# Example: Grouping

In [None]:
import pandas as pd

df = pd.read_csv (r"data.csv")
pd.set_option("display.max_columns", None)
df.drop_duplicates(inplace=True)

# Displays the count for the first 10 publishers
print("Count")
print("------------------------")
print(df.groupby("publisher").publisher.count().head(10))

# Displays the maximum price and rating for the first 10 publishers
print()
print()
print("Maximum")
print("------------------------")
print(df.groupby("publisher")[["price", "rating"]].max().head(10))
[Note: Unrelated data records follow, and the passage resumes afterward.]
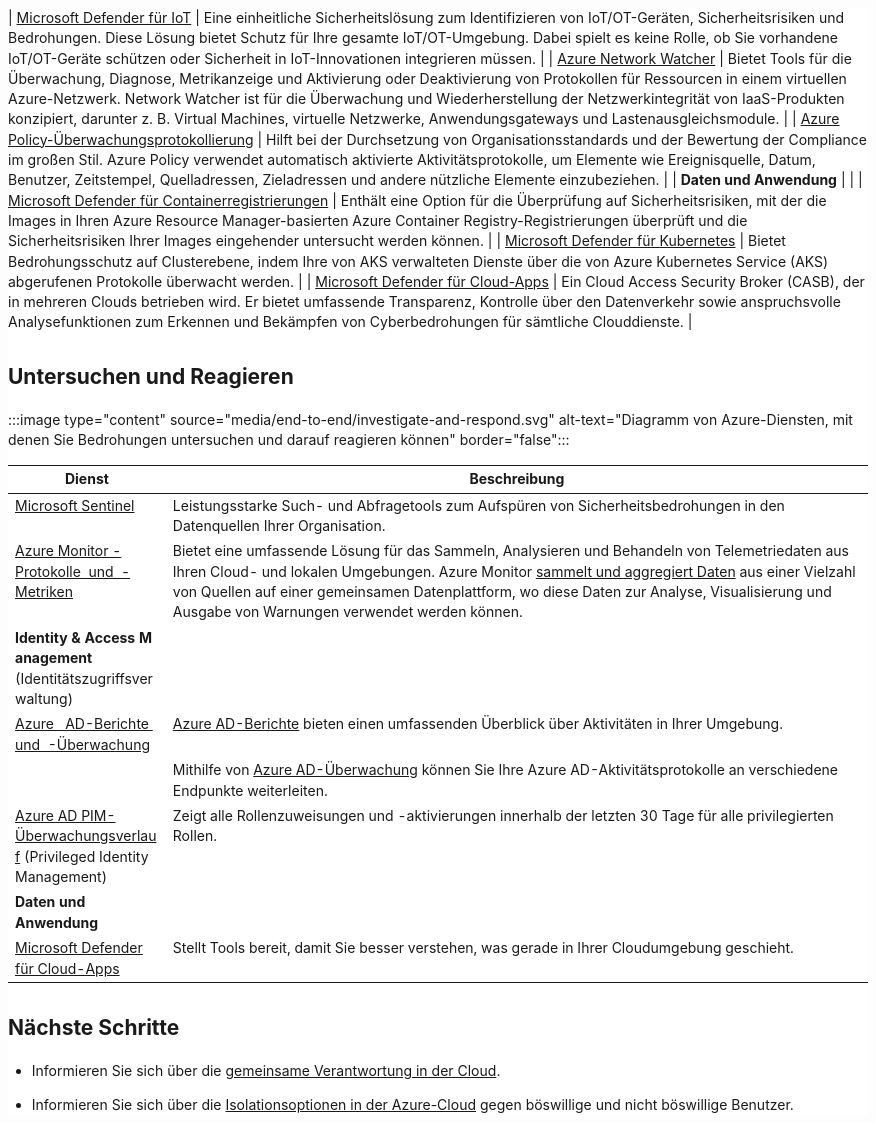 | [Microsoft Defender für IoT](../../defender-for-iot/overview.md) | Eine einheitliche Sicherheitslösung zum Identifizieren von IoT/OT-Geräten, Sicherheitsrisiken und Bedrohungen. Diese Lösung bietet Schutz für Ihre gesamte IoT/OT-Umgebung. Dabei spielt es keine Rolle, ob Sie vorhandene IoT/OT-Geräte schützen oder Sicherheit in IoT-Innovationen integrieren müssen. |
| [Azure Network Watcher](../../network-watcher/network-watcher-monitoring-overview.md) | Bietet Tools für die Überwachung, Diagnose, Metrikanzeige und Aktivierung oder Deaktivierung von Protokollen für Ressourcen in einem virtuellen Azure-Netzwerk. Network Watcher ist für die Überwachung und Wiederherstellung der Netzwerkintegrität von IaaS-Produkten konzipiert, darunter z. B. Virtual Machines, virtuelle Netzwerke, Anwendungsgateways und Lastenausgleichsmodule. |
| [Azure Policy-Überwachungsprotokollierung](../../governance/policy/overview.md) | Hilft bei der Durchsetzung von Organisationsstandards und der Bewertung der Compliance im großen Stil. Azure Policy verwendet automatisch aktivierte Aktivitätsprotokolle, um Elemente wie Ereignisquelle, Datum, Benutzer, Zeitstempel, Quelladressen, Zieladressen und andere nützliche Elemente einzubeziehen. |
| **Daten und Anwendung** |  |
| [Microsoft Defender für Containerregistrierungen](../../security-center/defender-for-container-registries-introduction.md) | Enthält eine Option für die Überprüfung auf Sicherheitsrisiken, mit der die Images in Ihren Azure Resource Manager-basierten Azure Container Registry-Registrierungen überprüft und die Sicherheitsrisiken Ihrer Images eingehender untersucht werden können. |
| [Microsoft Defender für Kubernetes](../../security-center/defender-for-kubernetes-introduction.md) | Bietet Bedrohungsschutz auf Clusterebene, indem Ihre von AKS verwalteten Dienste über die von Azure Kubernetes Service (AKS) abgerufenen Protokolle überwacht werden. |
| [Microsoft Defender für Cloud-Apps](/cloud-app-security/what-is-cloud-app-security) | Ein Cloud Access Security Broker (CASB), der in mehreren Clouds betrieben wird. Er bietet umfassende Transparenz, Kontrolle über den Datenverkehr sowie anspruchsvolle Analysefunktionen zum Erkennen und Bekämpfen von Cyberbedrohungen für sämtliche Clouddienste. |

## <a name="investigate-and-respond"></a>Untersuchen und Reagieren

:::image type="content" source="media/end-to-end/investigate-and-respond.svg" alt-text="Diagramm von Azure-Diensten, mit denen Sie Bedrohungen untersuchen und darauf reagieren können" border="false":::

| Dienst | Beschreibung |
|------|--------|
| [Microsoft Sentinel](../../sentinel/hunting.md) | Leistungsstarke Such- und Abfragetools zum Aufspüren von Sicherheitsbedrohungen in den Datenquellen Ihrer Organisation. |
| [Azure&nbsp;Monitor&nbsp;-Protokolle&nbsp; und &nbsp;-Metriken](../../azure-monitor/overview.md) | Bietet eine umfassende Lösung für das Sammeln, Analysieren und Behandeln von Telemetriedaten aus Ihren Cloud- und lokalen Umgebungen. Azure Monitor [sammelt und aggregiert Daten](../../azure-monitor/data-platform.md#observability-data-in-azure-monitor) aus einer Vielzahl von Quellen auf einer gemeinsamen Datenplattform, wo diese Daten zur Analyse, Visualisierung und Ausgabe von Warnungen verwendet werden können. |
| **Identity&nbsp;&&nbsp;Access&nbsp;Management** (Identitätszugriffsverwaltung) |  |
| [Azure&nbsp; &nbsp;AD-Berichte&nbsp; und &nbsp;-Überwachung](../../active-directory/reports-monitoring/index.yml) | [Azure AD-Berichte](../../active-directory/reports-monitoring/overview-reports.md) bieten einen umfassenden Überblick über Aktivitäten in Ihrer Umgebung. |
|  | Mithilfe von [Azure AD-Überwachung](../../active-directory/reports-monitoring/overview-monitoring.md) können Sie Ihre Azure AD-Aktivitätsprotokolle an verschiedene Endpunkte weiterleiten.|
| [Azure AD PIM-Überwachungsverlauf](../../active-directory/privileged-identity-management/pim-how-to-use-audit-log.md) (Privileged Identity Management) | Zeigt alle Rollenzuweisungen und -aktivierungen innerhalb der letzten 30 Tage für alle privilegierten Rollen. |
| **Daten und Anwendung** |  |
| [Microsoft Defender für Cloud-Apps](/cloud-app-security/investigate) | Stellt Tools bereit, damit Sie besser verstehen, was gerade in Ihrer Cloudumgebung geschieht. |

## <a name="next-steps"></a>Nächste Schritte

- Informieren Sie sich über die [gemeinsame Verantwortung in der Cloud](shared-responsibility.md).

- Informieren Sie sich über die [Isolationsoptionen in der Azure-Cloud](isolation-choices.md) gegen böswillige und nicht böswillige Benutzer.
# Displays the min, max and sum of the values in the price column for the first 10 publishers
print()
print()
print("Aggregate (Min, Max, Sum)")
print("------------------------")
print(df.groupby("publisher").price.agg([min, max, sum]).head(10))

# Displays the sorted list of values in the price column for the last 3 publishers
print()
print()
print("Sorted List")
print("------------------------")
print(df.groupby("publisher").price.agg([sorted]).tail(4))

# Example: Sorting

In [None]:
import pandas as pd

df = pd.read_csv (r"data.csv")
pd.set_option("display.max_columns", None)
df.drop_duplicates(inplace=True)

# Sorts page_count values (increasing)
print("Page Counts (Ascending)")
print("------------------------")
print(df[["title", "page_count"]].sort_values(by="page_count").head())

# Sorts page_count values (decreasing)
print()
print()
print("Page Counts (Ascending = False)")
print("------------------------")
print(df[["title", "page_count"]].sort_values(by="page_count", ascending=False).head())

# Sorts by the rating (decreasing) and then by the author (alphabetically)
print()
print()
print("Highest Rated Authors (Alphabeticaly)")
print("------------------------")
print()
print(df[["author", "rating"]].sort_values(by=["rating", "author"], ascending=[False, True]).head())



# Problem 1 - Billionaire Sort

Using the Billionaires dataset, complete the following tasks:

1. Group the dataset by gender. Only display the gender count. What insights does this grouping give you?

2. Group the dataset by industry. Only display the industry count. What insights does this grouping give you?

3. Sort the billionaires by age. You will want the youngest person to be listed first. Only print the name and age columns. Only print the first five rows.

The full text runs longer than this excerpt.